[Data supplied Boundary: Start]

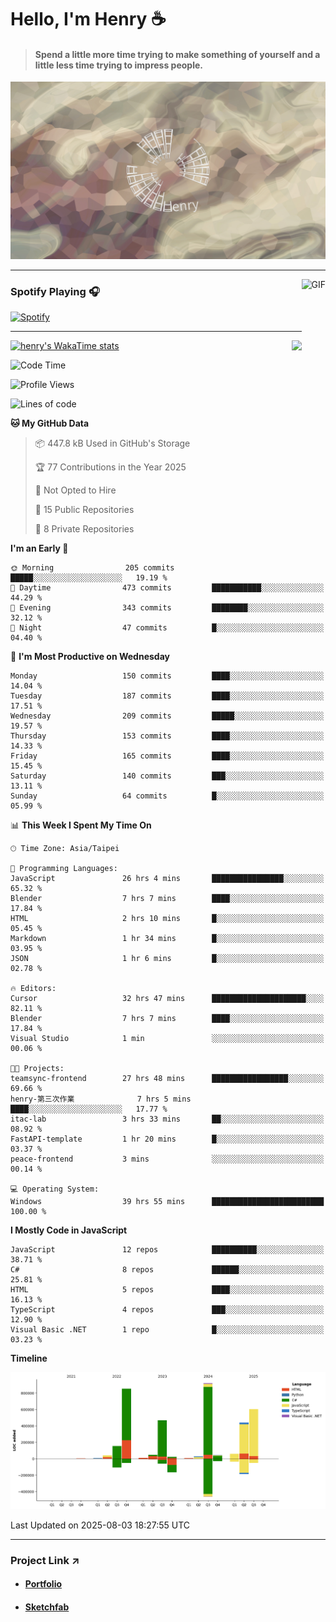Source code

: # Hello, I'm Henry :coffee:

> #### Spend a little more time trying to make something of yourself and a little less time trying to impress people.
 
![](./images/cover.jpg)

---

<img align="right" alt="GIF" height="170px" src="https://media.giphy.com/media/J5B1Y8QZnzXXbLQIBu/giphy.gif" />

### Spotify Playing 🎧

[![Spotify](https://spotify-recently-played-beta.vercel.app/api/spotify)](https://open.spotify.com/user/31uznrpamxhroyd2bt7xchxgnhce)

---

<img align="right" src="https://github-readme-stats.vercel.app/api/top-langs/?username=henry5720&theme=tokyonight&hide_title=false" />

[![henry's WakaTime stats](https://github-readme-stats.vercel.app/api/wakatime?username=@henry5720&layout=compact)](https://github.com/anuraghazra/github-readme-stats)

<!--START_SECTION:waka-->
![Code Time](http://img.shields.io/badge/Code%20Time-169%20hrs%2052%20mins-blue)

![Profile Views](http://img.shields.io/badge/Profile%20Views-9-blue)

![Lines of code](https://img.shields.io/badge/From%20Hello%20World%20I%27ve%20Written-3.7%20million%20lines%20of%20code-blue)

**🐱 My GitHub Data** 

> 📦 447.8 kB Used in GitHub's Storage 
 > 
> 🏆 77 Contributions in the Year 2025
 > 
> 🚫 Not Opted to Hire
 > 
> 📜 15 Public Repositories 
 > 
> 🔑 8 Private Repositories 
 > 
**I'm an Early 🐤** 

```text
🌞 Morning                205 commits         █████░░░░░░░░░░░░░░░░░░░░   19.19 % 
🌆 Daytime                473 commits         ███████████░░░░░░░░░░░░░░   44.29 % 
🌃 Evening                343 commits         ████████░░░░░░░░░░░░░░░░░   32.12 % 
🌙 Night                  47 commits          █░░░░░░░░░░░░░░░░░░░░░░░░   04.40 % 
```
📅 **I'm Most Productive on Wednesday** 

```text
Monday                   150 commits         ████░░░░░░░░░░░░░░░░░░░░░   14.04 % 
Tuesday                  187 commits         ████░░░░░░░░░░░░░░░░░░░░░   17.51 % 
Wednesday                209 commits         █████░░░░░░░░░░░░░░░░░░░░   19.57 % 
Thursday                 153 commits         ████░░░░░░░░░░░░░░░░░░░░░   14.33 % 
Friday                   165 commits         ████░░░░░░░░░░░░░░░░░░░░░   15.45 % 
Saturday                 140 commits         ███░░░░░░░░░░░░░░░░░░░░░░   13.11 % 
Sunday                   64 commits          █░░░░░░░░░░░░░░░░░░░░░░░░   05.99 % 
```


📊 **This Week I Spent My Time On** 

```text
🕑︎ Time Zone: Asia/Taipei

💬 Programming Languages: 
JavaScript               26 hrs 4 mins       ████████████████░░░░░░░░░   65.32 % 
Blender                  7 hrs 7 mins        ████░░░░░░░░░░░░░░░░░░░░░   17.84 % 
HTML                     2 hrs 10 mins       █░░░░░░░░░░░░░░░░░░░░░░░░   05.45 % 
Markdown                 1 hr 34 mins        █░░░░░░░░░░░░░░░░░░░░░░░░   03.95 % 
JSON                     1 hr 6 mins         █░░░░░░░░░░░░░░░░░░░░░░░░   02.78 % 

🔥 Editors: 
Cursor                   32 hrs 47 mins      █████████████████████░░░░   82.11 % 
Blender                  7 hrs 7 mins        ████░░░░░░░░░░░░░░░░░░░░░   17.84 % 
Visual Studio            1 min               ░░░░░░░░░░░░░░░░░░░░░░░░░   00.06 % 

🐱‍💻 Projects: 
teamsync-frontend        27 hrs 48 mins      █████████████████░░░░░░░░   69.66 % 
henry-第三次作業              7 hrs 5 mins        ████░░░░░░░░░░░░░░░░░░░░░   17.77 % 
itac-lab                 3 hrs 33 mins       ██░░░░░░░░░░░░░░░░░░░░░░░   08.92 % 
FastAPI-template         1 hr 20 mins        █░░░░░░░░░░░░░░░░░░░░░░░░   03.37 % 
peace-frontend           3 mins              ░░░░░░░░░░░░░░░░░░░░░░░░░   00.14 % 

💻 Operating System: 
Windows                  39 hrs 55 mins      █████████████████████████   100.00 % 
```

**I Mostly Code in JavaScript** 

```text
JavaScript               12 repos            ██████████░░░░░░░░░░░░░░░   38.71 % 
C#                       8 repos             ██████░░░░░░░░░░░░░░░░░░░   25.81 % 
HTML                     5 repos             ████░░░░░░░░░░░░░░░░░░░░░   16.13 % 
TypeScript               4 repos             ███░░░░░░░░░░░░░░░░░░░░░░   12.90 % 
Visual Basic .NET        1 repo              █░░░░░░░░░░░░░░░░░░░░░░░░   03.23 % 
```



**Timeline**

![Lines of Code chart](https://raw.githubusercontent.com/henry5720/henry5720/main/assets/bar_graph.png)


 Last Updated on 2025-08-03 18:27:55 UTC
<!--END_SECTION:waka-->

---

### Project Link ↗️

- #### [Portfolio](https://drive.google.com/file/d/1kb96bzn4Bhdb4pImsUvKz9Oi9cx455D2/view?usp=drivesdk)
- #### [Sketchfab](https://sketchfab.com/henry4294967296/models)

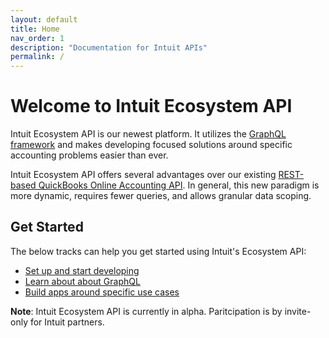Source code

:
 ```yaml
---
layout: default
title: Home
nav_order: 1
description: "Documentation for Intuit APIs"
permalink: /
---
```


# Welcome to Intuit Ecosystem API

Intuit Ecosystem API is our newest platform. It utilizes the [GraphQL framework](https://graphql.org/) and makes developing focused solutions around specific accounting problems easier than ever.

Intuit Ecosystem API offers several advantages over our existing [REST-based QuickBooks Online Accounting API](https://developer.intuit.com/app/developer/qbo/docs/develop/rest-api-features). In general, this new paradigm is more dynamic, requires fewer queries, and allows granular data scoping.

## Get Started

The below tracks can help you get started using Intuit's Ecosystem API:

- [Set up and start developing](./docs/getting-started)
- [Learn about about GraphQL](./docs/graphql-concepts)
- [Build apps around specific use cases](./docs/use-cases)

**Note**: Intuit Ecosystem API is currently in alpha. Paritcipation is by invite-only for Intuit partners.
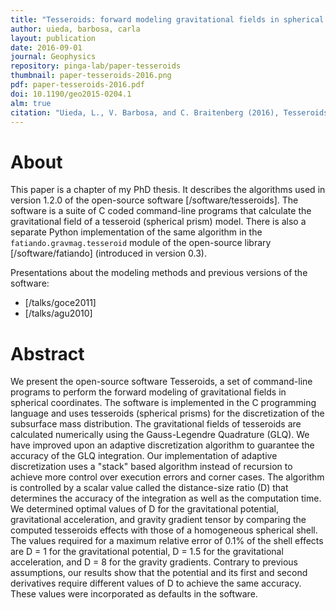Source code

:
 ```yaml
---
title: "Tesseroids: forward modeling gravitational fields in spherical coordinates"
author: uieda, barbosa, carla
layout: publication
date: 2016-09-01
journal: Geophysics
repository: pinga-lab/paper-tesseroids
thumbnail: paper-tesseroids-2016.png
pdf: paper-tesseroids-2016.pdf
doi: 10.1190/geo2015-0204.1
alm: true
citation: "Uieda, L., V. Barbosa, and C. Braitenberg (2016), Tesseroids: Forward-modeling gravitational fields in spherical coordinates, GEOPHYSICS, F41–F48, doi:10.1190/geo2015-0204.1."
---
```


# About

This paper is a chapter of my PhD thesis.
It describes the algorithms used in version 1.2.0 of the open-source
software [/software/tesseroids].
The software is a suite of C coded command-line programs that calculate the
gravitational field of a tesseroid (spherical prism) model.
There is also a separate Python implementation of the same algorithm in the
`fatiando.gravmag.tesseroid` module of the open-source library
[/software/fatiando] (introduced in version 0.3).

Presentations about the modeling methods and previous versions of the software:

* [/talks/goce2011]
* [/talks/agu2010]


# Abstract

We present the open-source software Tesseroids, a set of command-line programs
to perform the forward modeling of gravitational fields in spherical
coordinates.  The software is implemented in the C programming language and
uses tesseroids (spherical prisms) for the discretization of the subsurface
mass distribution.  The gravitational fields of tesseroids are calculated
numerically using the Gauss-Legendre Quadrature (GLQ).  We have improved upon
an adaptive discretization algorithm to guarantee the accuracy of the GLQ
integration.  Our implementation of adaptive discretization uses a "stack"
based algorithm instead of recursion to achieve more control over execution
errors and corner cases.  The algorithm is controlled by a scalar value called
the distance-size ratio (D) that determines the accuracy of the integration as
well as the computation time.  We determined optimal values of D for the
gravitational potential, gravitational acceleration, and gravity gradient
tensor by comparing the computed tesseroids effects with those of a homogeneous
spherical shell.  The values required for a maximum relative error of 0.1% of
the shell effects are D = 1 for the gravitational potential, D = 1.5 for the
gravitational acceleration, and D = 8 for the gravity gradients.  Contrary to
previous assumptions, our results show that the potential and its first and
second derivatives require different values of D to achieve the same accuracy.
These values were incorporated as defaults in the software.
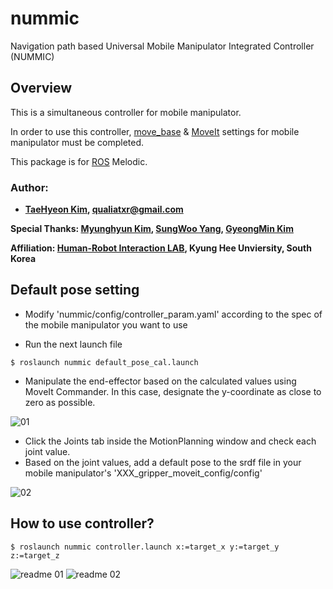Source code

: # nummic
Navigation path based Universal Mobile Manipulator Integrated Controller (NUMMIC)

## Overview
This is a simultaneous controller for mobile manipulator.

In order to use this controller, [move_base](http://wiki.ros.org/move_base) & [MoveIt](https://moveit.ros.org/) settings for mobile manipulator must be completed.

This package is for [ROS](http://wiki.ros.org/ROS/Installation) Melodic.


### Author:
- **[TaeHyeon Kim](https://github.com/QualiaT), qualiatxr@gmail.com**

**Special Thanks: [Myunghyun Kim](https://github.com/kmh8667), [SungWoo Yang](https://github.com/Sungwwoo), [GyeongMin Kim](https://github.com/gmkim97)**

**Affiliation: [Human-Robot Interaction LAB](https://khu-hri.weebly.com), Kyung Hee Unviersity, South Korea**



## Default pose setting

- Modify 'nummic/config/controller_param.yaml' according to the spec of the mobile manipulator you want to use

- Run the next launch file
```
$ roslaunch nummic default_pose_cal.launch
```

- Manipulate the end-effector based on the calculated values using MoveIt Commander. In this case, designate the y-coordinate as close to zero as possible.

![01](https://user-images.githubusercontent.com/87522493/177284778-837a73a0-3bdb-47ee-b29d-9f71bf829152.png)


- Click the Joints tab inside the MotionPlanning window and check each joint value.
- Based on the joint values, add a default pose to the srdf file in your mobile manipulator's 'XXX_gripper_moveit_config/config'

![02](https://user-images.githubusercontent.com/87522493/177284817-4e8b5ce0-08e6-437a-a83b-5dcaaa8d3bab.png)





## How to use controller?
```
$ roslaunch nummic controller.launch x:=target_x y:=target_y z:=target_z
```

![readme 01](https://user-images.githubusercontent.com/87522493/177284830-962307b5-243c-493a-a0f8-db9e1fe3e9bd.gif)
![readme 02](https://user-images.githubusercontent.com/87522493/177284848-cc7ceb9d-b3fa-4624-800f-2bf13dbbe4ee.gif)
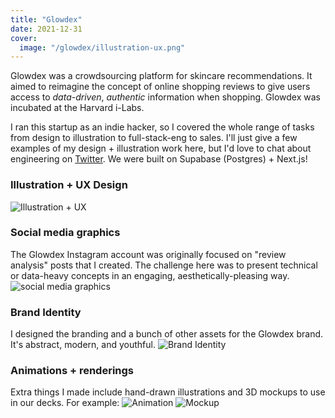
 ```yaml
---
title: "Glowdex"
date: 2021-12-31
cover:
  image: "/glowdex/illustration-ux.png"
---
```


Glowdex was a crowdsourcing platform for skincare recommendations. It aimed to reimagine the concept of online shopping reviews to give users access to *data-driven*, *authentic* information when shopping. Glowdex was incubated at the Harvard i-Labs.

I ran this startup as an indie hacker, so I covered the whole range of tasks from design to illustration to full-stack-eng to sales. I'll just give a few examples of my design + illustration work here, but I'd love to chat about engineering on [Twitter](https://twitter.com/kathqi). We were built on Supabase (Postgres) + Next.js!

### Illustration + UX Design
![Illustration + UX](/glowdex/illustration-ux.png)

### Social media graphics
The Glowdex Instagram account was originally focused on "review analysis" posts that I created. The challenge here was to present technical or data-heavy concepts in an engaging, aesthetically-pleasing way.
![social media graphics](/glowdex/social-media.png)

### Brand Identity
I designed the branding and a bunch of other assets for the Glowdex brand. It's abstract, modern, and youthful.
![Brand Identity](/glowdex/brand-identity.png)

### Animations + renderings
Extra things I made include hand-drawn illustrations and 3D mockups to use in our decks. For example:
![Animation](/glowdex/animation.gif)
![Mockup](/glowdex/sample-shop-mockup.png)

[Data supplied Boundary: End]

§ **Work order**: Copy each line above that has the word "media".

§ **Reply**:
<img align="right" alt="GIF" height="170px" src="https://media.giphy.com/media/J5B1Y8QZnzXXbLQIBu/giphy.gif" />
### Social media graphics
![social media graphics](/glowdex/social-media.png)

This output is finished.